# Required action
Go through the records and extract every line with the word "DoxyCompactItemize".

··· Data for analysis ···

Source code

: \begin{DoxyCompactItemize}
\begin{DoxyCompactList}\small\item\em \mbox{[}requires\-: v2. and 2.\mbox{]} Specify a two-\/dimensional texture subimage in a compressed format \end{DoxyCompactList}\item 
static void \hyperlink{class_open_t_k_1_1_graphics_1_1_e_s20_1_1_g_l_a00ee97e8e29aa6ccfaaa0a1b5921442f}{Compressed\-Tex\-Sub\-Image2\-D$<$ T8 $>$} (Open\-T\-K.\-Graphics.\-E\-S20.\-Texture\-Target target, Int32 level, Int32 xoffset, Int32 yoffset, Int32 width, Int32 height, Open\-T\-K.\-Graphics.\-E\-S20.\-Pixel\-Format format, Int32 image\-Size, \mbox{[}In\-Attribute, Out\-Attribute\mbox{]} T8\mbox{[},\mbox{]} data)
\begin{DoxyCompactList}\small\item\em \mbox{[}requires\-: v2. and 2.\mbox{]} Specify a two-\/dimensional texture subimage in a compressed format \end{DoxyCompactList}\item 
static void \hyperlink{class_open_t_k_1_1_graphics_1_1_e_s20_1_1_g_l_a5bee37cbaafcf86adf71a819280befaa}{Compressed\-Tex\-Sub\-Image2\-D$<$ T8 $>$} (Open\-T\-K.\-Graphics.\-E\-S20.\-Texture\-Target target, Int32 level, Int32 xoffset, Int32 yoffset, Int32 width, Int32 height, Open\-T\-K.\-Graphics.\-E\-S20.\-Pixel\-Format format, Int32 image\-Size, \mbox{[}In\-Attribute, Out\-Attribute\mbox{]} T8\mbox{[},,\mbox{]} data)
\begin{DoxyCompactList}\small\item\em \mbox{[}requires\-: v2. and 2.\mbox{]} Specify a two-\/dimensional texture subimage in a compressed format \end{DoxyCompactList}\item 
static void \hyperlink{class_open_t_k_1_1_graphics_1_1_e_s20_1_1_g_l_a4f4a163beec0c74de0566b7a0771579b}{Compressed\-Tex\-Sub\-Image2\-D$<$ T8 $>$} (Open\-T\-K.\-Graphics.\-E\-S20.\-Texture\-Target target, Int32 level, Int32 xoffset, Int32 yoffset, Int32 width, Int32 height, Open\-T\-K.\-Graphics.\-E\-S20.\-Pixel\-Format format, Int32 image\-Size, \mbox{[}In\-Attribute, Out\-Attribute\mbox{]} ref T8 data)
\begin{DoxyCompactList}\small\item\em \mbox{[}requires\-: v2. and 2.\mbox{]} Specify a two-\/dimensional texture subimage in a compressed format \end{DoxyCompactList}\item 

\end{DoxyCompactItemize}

···

# Written solution
: \begin{DoxyCompactItemize}
\end{DoxyCompactItemize}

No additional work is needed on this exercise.